Si un membre de la famille d’un des nôtres se trouve en difficulté et qu’il nous faille intervenir, là aussi il nous faudrait des renseignements à même de nous aider à opérer un réel discernement. Les liens de sang ne sont pas abolis par le compagnonnage de Jésus ; ils sont situés dans un tissu de relations plus larges, plus exigeantes encore, ils sont purifiés d’un certain esprit de crainte superstitieuse. Et de plus ils ne sont plus « une affaire à moi seul » ; ils concernent aussi ma communauté religieuse tout comme ils continuent de concerner les autres membres de ma famille. Avec ma communauté, j’ai à chercher la mesure de l’aide qui va faire partie de l’aide générale de la famille élargie : solidarité traditionnelle et solidarité chrétienne se conjuguent, non pas pour « enrichir de biens matériels », mais pour croître tous ensemble dans une toujours plus grande qualité humaine et spirituelle.
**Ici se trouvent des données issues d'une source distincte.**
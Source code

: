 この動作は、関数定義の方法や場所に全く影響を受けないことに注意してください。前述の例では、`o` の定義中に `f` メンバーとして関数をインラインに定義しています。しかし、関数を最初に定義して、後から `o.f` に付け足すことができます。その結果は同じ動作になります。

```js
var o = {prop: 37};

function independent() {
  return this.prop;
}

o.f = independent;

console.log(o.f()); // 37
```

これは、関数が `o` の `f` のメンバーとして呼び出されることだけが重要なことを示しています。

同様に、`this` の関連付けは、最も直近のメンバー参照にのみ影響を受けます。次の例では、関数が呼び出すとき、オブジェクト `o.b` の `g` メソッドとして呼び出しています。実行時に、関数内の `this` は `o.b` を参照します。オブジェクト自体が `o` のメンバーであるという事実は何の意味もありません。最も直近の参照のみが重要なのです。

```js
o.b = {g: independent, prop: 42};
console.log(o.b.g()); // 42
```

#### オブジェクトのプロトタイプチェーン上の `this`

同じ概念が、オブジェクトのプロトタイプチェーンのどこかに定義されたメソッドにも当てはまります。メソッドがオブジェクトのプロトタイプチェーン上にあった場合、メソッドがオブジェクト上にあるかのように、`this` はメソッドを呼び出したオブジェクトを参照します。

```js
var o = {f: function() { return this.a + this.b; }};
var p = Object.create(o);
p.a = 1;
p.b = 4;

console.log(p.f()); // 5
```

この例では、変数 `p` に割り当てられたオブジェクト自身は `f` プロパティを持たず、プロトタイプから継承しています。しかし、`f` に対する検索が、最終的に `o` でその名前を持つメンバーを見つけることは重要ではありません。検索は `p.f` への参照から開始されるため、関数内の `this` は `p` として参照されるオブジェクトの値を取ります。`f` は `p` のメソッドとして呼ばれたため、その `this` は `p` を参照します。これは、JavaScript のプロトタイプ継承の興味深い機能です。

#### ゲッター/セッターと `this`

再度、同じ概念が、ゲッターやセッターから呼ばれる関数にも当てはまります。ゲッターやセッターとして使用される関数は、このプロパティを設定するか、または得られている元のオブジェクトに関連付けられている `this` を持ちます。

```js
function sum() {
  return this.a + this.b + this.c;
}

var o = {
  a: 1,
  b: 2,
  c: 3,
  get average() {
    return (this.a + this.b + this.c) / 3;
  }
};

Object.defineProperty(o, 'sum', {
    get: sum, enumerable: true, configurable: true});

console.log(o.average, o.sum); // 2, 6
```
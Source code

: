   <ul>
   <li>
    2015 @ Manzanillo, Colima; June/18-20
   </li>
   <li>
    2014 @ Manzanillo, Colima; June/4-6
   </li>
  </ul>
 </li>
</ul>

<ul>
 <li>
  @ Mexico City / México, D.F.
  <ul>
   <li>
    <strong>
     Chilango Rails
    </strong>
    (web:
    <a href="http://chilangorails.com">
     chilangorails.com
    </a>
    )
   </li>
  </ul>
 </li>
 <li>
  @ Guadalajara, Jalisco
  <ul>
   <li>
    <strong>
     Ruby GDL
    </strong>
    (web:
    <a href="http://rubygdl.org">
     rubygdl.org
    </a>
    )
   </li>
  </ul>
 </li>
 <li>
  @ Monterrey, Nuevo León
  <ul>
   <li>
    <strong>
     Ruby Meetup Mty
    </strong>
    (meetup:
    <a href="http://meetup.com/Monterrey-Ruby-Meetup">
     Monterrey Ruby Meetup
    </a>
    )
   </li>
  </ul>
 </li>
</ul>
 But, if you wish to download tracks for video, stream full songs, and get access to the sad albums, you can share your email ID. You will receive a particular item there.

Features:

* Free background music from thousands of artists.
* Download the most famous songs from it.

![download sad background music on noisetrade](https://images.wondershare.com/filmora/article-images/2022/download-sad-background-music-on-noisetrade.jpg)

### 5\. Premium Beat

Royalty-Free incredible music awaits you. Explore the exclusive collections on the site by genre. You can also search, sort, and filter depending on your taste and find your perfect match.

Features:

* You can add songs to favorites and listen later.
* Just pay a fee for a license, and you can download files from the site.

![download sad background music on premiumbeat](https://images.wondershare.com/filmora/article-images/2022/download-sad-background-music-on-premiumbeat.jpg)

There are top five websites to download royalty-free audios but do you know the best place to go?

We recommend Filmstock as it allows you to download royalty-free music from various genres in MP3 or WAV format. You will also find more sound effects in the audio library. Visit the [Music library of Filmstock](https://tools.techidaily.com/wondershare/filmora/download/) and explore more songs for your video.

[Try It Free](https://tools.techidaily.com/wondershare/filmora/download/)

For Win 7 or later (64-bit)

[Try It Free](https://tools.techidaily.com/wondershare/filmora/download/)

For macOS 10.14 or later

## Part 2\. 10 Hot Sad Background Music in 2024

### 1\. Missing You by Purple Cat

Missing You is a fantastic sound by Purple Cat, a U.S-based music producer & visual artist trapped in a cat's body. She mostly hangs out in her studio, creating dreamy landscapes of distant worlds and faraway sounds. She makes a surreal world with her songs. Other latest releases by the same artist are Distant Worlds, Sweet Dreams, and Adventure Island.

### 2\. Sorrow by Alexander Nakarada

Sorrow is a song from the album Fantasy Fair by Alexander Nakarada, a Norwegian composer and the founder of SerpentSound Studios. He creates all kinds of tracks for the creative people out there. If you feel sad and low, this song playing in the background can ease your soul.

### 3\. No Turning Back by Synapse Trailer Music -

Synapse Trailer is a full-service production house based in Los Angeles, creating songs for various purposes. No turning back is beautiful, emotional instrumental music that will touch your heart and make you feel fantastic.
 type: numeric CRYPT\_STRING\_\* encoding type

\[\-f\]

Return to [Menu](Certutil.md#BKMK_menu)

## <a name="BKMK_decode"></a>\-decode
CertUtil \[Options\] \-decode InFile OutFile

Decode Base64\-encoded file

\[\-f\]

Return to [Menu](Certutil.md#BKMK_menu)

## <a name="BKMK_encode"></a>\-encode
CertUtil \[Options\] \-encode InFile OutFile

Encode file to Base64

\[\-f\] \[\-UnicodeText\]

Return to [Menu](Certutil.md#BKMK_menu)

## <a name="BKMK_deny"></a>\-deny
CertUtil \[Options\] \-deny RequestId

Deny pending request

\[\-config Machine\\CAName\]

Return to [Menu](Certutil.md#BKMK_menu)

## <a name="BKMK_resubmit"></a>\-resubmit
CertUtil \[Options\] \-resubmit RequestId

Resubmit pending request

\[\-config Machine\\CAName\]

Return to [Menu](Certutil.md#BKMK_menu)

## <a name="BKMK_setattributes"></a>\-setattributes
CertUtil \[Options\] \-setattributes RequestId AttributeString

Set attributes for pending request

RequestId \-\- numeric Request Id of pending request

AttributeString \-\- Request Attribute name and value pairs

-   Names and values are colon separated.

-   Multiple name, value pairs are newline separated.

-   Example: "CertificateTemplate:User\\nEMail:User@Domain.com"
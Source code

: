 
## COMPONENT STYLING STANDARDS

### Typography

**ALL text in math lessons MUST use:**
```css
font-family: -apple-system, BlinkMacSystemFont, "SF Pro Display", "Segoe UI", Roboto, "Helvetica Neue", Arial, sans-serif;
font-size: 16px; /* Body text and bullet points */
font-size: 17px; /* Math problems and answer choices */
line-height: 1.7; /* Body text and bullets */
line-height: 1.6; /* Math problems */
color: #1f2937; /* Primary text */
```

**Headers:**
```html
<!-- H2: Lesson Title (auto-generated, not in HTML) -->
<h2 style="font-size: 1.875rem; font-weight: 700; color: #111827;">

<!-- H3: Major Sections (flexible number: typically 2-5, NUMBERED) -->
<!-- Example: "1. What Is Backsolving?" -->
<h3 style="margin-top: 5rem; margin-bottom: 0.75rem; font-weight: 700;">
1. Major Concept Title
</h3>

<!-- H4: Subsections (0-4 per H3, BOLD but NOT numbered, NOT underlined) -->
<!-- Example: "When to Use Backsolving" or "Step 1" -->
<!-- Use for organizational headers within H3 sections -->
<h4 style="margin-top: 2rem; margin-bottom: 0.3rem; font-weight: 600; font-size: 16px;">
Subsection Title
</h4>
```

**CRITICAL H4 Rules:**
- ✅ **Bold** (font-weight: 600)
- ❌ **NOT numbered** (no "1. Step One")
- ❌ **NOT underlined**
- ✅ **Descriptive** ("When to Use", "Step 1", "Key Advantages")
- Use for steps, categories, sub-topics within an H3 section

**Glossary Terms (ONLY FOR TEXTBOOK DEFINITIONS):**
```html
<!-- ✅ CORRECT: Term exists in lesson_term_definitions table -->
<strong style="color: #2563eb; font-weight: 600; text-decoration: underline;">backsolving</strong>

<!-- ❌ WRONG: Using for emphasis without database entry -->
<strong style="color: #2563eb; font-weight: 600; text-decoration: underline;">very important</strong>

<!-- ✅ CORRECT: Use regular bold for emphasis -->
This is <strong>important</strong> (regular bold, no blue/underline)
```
Un visiteur arrive à la maison pendant qu’on célèbre l’Eucharistie, la communauté ne se dérangera pas pour aller lui tenir compagnie ; on pourra tout au plus l’inviter, s’il le désire, à prendre part à l’Eucharistie, sinon on le laissera au salon jusqu’à ce qu’on ait fini, car à tout seigneur tout honneur. On n’a pas le droit d’abandonner à la légère un exercice communautaire pour aller passer son temps au salon avec les visiteurs. On n’a pas non plus à mal interpréter l’Évangile au point de remplir la maison d’enfants à l’heure du repas parce que, soi-disant, le Seigneur a dit : « laissez venir à moi les petits enfants ». Nous avons à être lucides dans notre manière d’accueillir.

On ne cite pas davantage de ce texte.